Der Südafrikaner aus Johannesburg entstammt einer jüdischen Rechtsanwaltsfamilie und studierte Politik und Afrikanistik (1973–1976), bevor er sich zuerst der Druckgrafik, dann dem Theater und dem Film zuwandte. Dem Kunststudium an der Johannesburg Art Foundation (1976–1978) folgte der Besuch der Theaterschule École Jacques LeCoq in Paris (1981–1982).
Seit den frühen 1980er Jahren stellt William Kentridge im Kunstkontext aus. Seit den 1990ern ist er auf der internationalen Bühne nicht mehr wegzudenken. Mehrfache Teilnahmen an der Biennale von Venedig und der documenta in Kassel, der Johannesburg Biennale u.v.m. belegen die Bedeutung und die globale Wertschätzung seiner Kunst.
Seit 1976 arbeitet William Kentridge an vielen unterschiedlichen Bühnen- und Opernproduktionen, was auch einen Niederschlag in seinem Werk als bildender Künstler hatte. Bis 2018 hat er bei fünf Opern Regie geführt und das Bühnenbild gestaltet.

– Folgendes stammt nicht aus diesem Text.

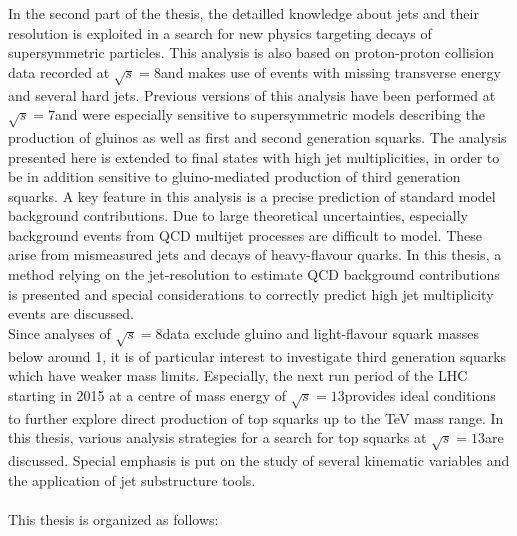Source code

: In the second part of the thesis, the detailled knowledge about jets and their resolution is exploited in a search for new physics targeting decays of supersymmetric particles. This analysis is also based on proton-proton collision data recorded at $\sqrt{s} = 8$\tev and makes use of events with missing transverse energy and several hard jets. Previous versions of this analysis have been performed at $\sqrt{s} = 7$\tev and were especially sensitive to supersymmetric models describing the production of gluinos as well as first and second generation squarks. The analysis presented here is extended to final states with high jet multiplicities, in order to be in addition sensitive to gluino-mediated production of third generation squarks. A key feature in this analysis is a precise prediction of standard model background contributions. Due to large theoretical uncertainties, especially background events from QCD multijet processes are difficult to model. These arise from mismeasured jets and decays of heavy-flavour quarks. In this thesis, a method relying on the jet-\pt resolution to estimate QCD background contributions is presented and special considerations to correctly predict high jet multiplicity events are discussed.  \\
Since analyses of $\sqrt{s} = 8$\tev data exclude gluino and light-flavour squark masses below around 1\tev, it is of particular interest to investigate third generation squarks which have weaker mass limits. Especially, the next run period of the LHC starting in 2015 at a centre of mass energy of $\sqrt{s} = 13$\tev provides ideal conditions to further explore direct production of top squarks up to the TeV mass range. In this thesis, various analysis strategies for a search for top squarks at $\sqrt{s} = 13$\tev are discussed. Special emphasis is put on the study of several kinematic variables and the application of jet substructure tools. \\ 
\\
This thesis is organized as follows:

Kentridge entwickelte seine erste Operninszenierung in Zusammenarbeit mit der Handspring Puppet Company: Claudio Monteverdis „Il ritorno d’Ulisse in patria [Die Heimkehr des Odysseus]“ aus dem Jahr 1641 am Lunatheater in Brüssel. In dieser 90-minütigen Kurzversion von Monteverdis Dreistundenepos wird war anstelle des griechischen Ithaka Südafrika zur „Patria“. Das Bühnenbild besteht aus einem anatomischen Theater des 17. Jahrhunderts, in dem das Sezieren auch vor zahlendem Publikum stattfand, das in den aufsteigenden Reihen ringsherum Platz nimmt. Der hinter die Puppenspieler_innen projizierte Film wird zum zentralen Nervensystem von allem, was physisch auf der Bühne stattfindet, wie zum Beispiel eine moderne Krankenhausstation, ein Ultraschallbild, ein pumpender Blutkreislauf oder ein Verdauungssystem, das sich in Fluten, Flüsse und offene Meere ergießt.
Mit der Bearbeitung der „Zauberflöte“ (1791) von Wolfgang Amadeus Mozart betrat William Kentridge die Welt der internationalen Opernszene. Als eine der weltweit populärsten Opern erzählt das Singspiel von Prinz Tamino, der sich aufmacht, die vom Hohepriester Sarastro entführte Pamina, Tochter der Königin der Nacht, zu retten.
Die in der Oper verwobenen Freimaurerelemente bieten Kentridge eine reichhaltige Bilderwelt für seine innovative Behandlung des Meisterstücks. Sowohl Mozart als auch der Librettist Emanuel Schikaneder waren Freimaurer und auch Logenbrüder. Über einem statischen, handgemalten Bühnenbild, wie im traditionellen Barocktheater üblich, setzen sich seine Zeichnungen dieser Elemente wirbelnd in Bewegung. Kentridge verbindet diese Animationen mit einem Filmdokument aus den 1930er Jahren, welches weiße Männer bei einer Safari zeigt. Eine Hommage an das Bühnenbild des klassizistischen Architekten Karl Friedrich Schinkel aus dem Jahr 1816 findet sich im sternenbesetzten Himmelsgewölbe hinter der Königin der Nacht ebenso wie in zahlreichen weiteren Bezügen.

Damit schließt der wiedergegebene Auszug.